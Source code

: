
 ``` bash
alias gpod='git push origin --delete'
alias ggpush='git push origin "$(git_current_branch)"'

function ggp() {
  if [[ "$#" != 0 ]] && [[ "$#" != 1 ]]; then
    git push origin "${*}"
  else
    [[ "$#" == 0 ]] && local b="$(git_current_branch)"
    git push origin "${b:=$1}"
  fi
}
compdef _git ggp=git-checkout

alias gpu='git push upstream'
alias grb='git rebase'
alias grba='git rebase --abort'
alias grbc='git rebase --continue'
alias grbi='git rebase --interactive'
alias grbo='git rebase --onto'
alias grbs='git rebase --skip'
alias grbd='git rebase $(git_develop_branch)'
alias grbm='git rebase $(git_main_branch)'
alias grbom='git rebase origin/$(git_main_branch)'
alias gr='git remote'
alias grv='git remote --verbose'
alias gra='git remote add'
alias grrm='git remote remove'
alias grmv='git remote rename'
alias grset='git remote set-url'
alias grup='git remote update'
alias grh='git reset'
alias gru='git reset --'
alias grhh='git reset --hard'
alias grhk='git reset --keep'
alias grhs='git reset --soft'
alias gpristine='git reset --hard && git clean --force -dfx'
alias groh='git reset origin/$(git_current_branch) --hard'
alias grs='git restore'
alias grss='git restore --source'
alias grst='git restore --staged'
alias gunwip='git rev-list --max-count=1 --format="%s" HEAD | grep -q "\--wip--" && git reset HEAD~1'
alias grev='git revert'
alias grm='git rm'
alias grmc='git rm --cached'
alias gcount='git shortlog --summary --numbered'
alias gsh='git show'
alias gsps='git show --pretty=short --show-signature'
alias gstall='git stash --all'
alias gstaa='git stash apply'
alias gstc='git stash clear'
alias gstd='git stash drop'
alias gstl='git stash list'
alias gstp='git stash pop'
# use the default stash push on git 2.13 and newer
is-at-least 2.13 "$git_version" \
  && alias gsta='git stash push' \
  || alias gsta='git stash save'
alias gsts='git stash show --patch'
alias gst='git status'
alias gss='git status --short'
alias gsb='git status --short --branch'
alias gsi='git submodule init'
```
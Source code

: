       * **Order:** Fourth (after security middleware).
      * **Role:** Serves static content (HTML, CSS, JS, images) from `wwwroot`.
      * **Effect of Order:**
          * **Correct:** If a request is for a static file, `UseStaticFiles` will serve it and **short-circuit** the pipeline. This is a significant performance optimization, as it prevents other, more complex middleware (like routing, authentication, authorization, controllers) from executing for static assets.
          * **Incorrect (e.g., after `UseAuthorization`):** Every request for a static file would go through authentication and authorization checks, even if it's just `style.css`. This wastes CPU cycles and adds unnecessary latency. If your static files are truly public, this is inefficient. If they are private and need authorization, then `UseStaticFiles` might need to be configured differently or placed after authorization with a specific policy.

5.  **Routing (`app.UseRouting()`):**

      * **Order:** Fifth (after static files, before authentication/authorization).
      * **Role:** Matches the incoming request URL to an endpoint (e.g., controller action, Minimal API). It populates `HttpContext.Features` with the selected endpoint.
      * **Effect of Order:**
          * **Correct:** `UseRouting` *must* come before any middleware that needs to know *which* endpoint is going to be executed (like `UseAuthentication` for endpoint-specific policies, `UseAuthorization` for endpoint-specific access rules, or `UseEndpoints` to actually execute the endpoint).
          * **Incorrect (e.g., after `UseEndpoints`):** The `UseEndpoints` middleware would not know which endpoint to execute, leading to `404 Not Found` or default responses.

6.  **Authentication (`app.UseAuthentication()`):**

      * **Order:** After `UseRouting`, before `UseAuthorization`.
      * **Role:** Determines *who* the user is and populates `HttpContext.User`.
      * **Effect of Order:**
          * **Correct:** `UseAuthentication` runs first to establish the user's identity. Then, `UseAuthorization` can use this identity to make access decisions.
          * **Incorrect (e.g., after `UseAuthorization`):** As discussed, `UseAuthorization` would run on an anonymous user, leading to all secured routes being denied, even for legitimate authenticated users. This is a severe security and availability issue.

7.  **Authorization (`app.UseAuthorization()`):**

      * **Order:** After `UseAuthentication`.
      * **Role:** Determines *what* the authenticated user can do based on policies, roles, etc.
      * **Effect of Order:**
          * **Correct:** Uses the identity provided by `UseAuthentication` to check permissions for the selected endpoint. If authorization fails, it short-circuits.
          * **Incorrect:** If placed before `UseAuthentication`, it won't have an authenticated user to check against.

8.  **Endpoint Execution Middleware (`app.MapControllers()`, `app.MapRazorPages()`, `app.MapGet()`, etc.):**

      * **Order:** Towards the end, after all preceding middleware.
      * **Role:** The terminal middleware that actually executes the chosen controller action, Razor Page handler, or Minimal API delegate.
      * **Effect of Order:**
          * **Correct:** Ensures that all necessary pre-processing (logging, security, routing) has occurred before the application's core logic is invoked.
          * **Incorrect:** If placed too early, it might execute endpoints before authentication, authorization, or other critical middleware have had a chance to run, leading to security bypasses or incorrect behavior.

--- What you need to do ---
Take every line from the data that contains the word "have".

--- Response to the task ---
          * **Incorrect:** If placed before `UseAuthentication`, it won't have an authenticated user to check against.
          * **Incorrect:** If placed too early, it might execute endpoints before authentication, authorization, or other critical middleware have had a chance to run, leading to security bypasses or incorrect behavior.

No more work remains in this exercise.